**Aim of the task**
Your reply should be one number: how many lines of the material contain the word "with".

**Data for this task**

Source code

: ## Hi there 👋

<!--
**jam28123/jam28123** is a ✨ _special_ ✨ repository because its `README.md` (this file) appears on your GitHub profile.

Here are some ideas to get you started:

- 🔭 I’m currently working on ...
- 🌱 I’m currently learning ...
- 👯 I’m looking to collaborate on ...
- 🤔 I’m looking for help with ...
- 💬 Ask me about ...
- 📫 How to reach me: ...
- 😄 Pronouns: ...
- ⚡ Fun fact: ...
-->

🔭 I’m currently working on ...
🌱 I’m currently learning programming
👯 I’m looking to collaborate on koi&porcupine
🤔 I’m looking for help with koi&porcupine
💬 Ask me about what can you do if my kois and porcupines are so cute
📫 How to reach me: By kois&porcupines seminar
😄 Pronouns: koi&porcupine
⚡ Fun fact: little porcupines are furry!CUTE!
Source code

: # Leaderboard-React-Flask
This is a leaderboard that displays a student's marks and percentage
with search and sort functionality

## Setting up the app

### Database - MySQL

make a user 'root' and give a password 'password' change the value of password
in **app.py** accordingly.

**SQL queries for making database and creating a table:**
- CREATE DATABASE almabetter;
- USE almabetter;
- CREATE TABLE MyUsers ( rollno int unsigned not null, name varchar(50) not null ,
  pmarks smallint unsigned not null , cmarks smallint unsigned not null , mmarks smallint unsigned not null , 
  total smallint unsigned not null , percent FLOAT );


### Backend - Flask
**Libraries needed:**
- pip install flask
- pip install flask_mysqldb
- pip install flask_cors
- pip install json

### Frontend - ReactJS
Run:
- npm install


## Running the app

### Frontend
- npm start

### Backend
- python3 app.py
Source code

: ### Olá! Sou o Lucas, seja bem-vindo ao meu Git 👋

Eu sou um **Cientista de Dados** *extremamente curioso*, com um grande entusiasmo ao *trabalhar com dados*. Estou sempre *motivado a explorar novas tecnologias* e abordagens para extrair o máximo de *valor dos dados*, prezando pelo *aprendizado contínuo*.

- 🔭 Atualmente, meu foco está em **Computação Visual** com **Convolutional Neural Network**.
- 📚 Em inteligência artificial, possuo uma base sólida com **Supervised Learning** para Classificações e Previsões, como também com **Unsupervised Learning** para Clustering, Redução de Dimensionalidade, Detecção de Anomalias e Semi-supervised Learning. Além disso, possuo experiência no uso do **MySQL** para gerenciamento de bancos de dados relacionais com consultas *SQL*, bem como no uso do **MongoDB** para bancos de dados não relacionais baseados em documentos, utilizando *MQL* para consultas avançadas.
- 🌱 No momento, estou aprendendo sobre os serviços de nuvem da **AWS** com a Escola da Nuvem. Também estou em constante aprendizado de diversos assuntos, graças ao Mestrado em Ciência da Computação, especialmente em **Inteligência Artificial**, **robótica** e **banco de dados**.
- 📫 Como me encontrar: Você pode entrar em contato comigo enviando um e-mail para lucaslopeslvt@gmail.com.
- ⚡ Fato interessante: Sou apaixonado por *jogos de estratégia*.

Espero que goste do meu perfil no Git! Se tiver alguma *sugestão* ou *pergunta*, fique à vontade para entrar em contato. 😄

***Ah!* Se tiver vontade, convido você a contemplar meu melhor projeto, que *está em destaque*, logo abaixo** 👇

**Answer box**
3